The Massachusetts Port Authority has increased its lieu of tax payments to Winthrop as part of its recently approved a Business Plan and Budget for Fiscal Year 2015. The just approved $623 million budget reflects five percent increase, or $31 million more than the previous year in total expenditures for the agency that runs Logan Airport, hanscom Field, Worcester Regioanl Airport and the Seaport terminals. The plan will fund Massport’s commitments to community programming here as well as funding safety and security, improving the customer experience at all Massport facilities, and continuing to attract new international and domestic service to propel the region’s economic growth.
The increase in PILOT totals for both Winthrop and Boston and Winthrop is $19 million under the budget.
Logan is the nation’s 19th busiest airport and is expected to reach a record high 31 million passengers this year and Worcester Regional Airport is expected to reach more than 120,000 passengers,’’ said Massport CEO Thomas P. Glynn. “This budget reflects key investments into our infrastructure that help grow the region’s economy while continuing to improve our customers’ experience.’’
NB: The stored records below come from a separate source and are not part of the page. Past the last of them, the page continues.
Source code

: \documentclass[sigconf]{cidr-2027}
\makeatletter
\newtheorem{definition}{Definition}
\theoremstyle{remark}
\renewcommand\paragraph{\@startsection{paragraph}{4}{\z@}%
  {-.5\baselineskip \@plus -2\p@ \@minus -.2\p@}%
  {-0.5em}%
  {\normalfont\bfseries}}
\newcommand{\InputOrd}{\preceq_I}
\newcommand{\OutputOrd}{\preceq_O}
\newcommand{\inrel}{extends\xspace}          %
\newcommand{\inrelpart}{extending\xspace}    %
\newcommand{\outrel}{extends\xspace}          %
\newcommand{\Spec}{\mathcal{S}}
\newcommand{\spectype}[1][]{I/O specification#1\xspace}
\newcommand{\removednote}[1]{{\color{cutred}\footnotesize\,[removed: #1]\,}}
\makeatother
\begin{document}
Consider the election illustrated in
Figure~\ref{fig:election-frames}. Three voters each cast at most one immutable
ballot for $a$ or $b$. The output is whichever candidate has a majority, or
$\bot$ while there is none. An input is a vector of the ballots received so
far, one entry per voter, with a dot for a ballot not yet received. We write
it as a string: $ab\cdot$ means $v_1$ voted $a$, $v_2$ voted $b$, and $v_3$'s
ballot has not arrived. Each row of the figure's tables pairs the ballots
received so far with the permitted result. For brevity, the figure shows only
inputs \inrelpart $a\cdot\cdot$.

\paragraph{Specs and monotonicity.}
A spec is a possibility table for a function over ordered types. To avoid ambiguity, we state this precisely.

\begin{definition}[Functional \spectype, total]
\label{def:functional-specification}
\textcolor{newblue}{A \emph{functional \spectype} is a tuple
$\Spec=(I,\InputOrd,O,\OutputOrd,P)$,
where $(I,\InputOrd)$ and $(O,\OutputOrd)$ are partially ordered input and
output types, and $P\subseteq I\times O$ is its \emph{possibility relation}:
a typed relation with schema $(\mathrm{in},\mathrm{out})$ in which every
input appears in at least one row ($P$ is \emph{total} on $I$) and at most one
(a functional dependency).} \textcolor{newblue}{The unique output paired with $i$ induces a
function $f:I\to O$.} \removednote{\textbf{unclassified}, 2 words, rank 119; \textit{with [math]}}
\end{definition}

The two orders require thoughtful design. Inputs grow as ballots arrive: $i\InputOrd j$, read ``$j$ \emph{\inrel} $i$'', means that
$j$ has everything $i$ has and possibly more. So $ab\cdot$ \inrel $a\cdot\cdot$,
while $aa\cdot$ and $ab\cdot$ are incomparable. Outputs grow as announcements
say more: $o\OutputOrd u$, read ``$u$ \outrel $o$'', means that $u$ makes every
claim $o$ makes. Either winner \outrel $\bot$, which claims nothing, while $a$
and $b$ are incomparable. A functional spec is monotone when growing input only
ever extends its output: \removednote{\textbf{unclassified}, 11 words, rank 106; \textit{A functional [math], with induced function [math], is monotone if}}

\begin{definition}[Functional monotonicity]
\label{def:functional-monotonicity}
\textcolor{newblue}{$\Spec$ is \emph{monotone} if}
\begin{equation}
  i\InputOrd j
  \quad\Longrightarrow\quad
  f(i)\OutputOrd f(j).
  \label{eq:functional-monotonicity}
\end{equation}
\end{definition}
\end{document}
As part of other efforts to support community initiatives in surrounding neighborhoods, Massport will invest $25.5 million, an increase of 5.5 percent. Included are more than $3 million for parks and $1.75 million in summer job opportunities for youth, education scholarships, after school programs and other community giving. “
Safety and security remain the top priority of Massport and the Authority will spend more than $73 million in personnel, technology, training and inspections to help ensure the safety of those who use and work at our facilities. A few key examples include the expansion of Security and Fire Rescue at all airports, new technology for Aviation Security, a new Fire and Rescue building at Worcester Airport and the purchase of three new fire engines. The board also voted to spend $5 million to replace the EMAS (Engineered Material Arresting System) at the end of Runway 4L-22R. First implemented in 2005, the materials used – ultra light concrete blocks that pulverize when an airline runs over them, helping to slow it down – have become costly to maintain and therefore it was decided to replace the entire system.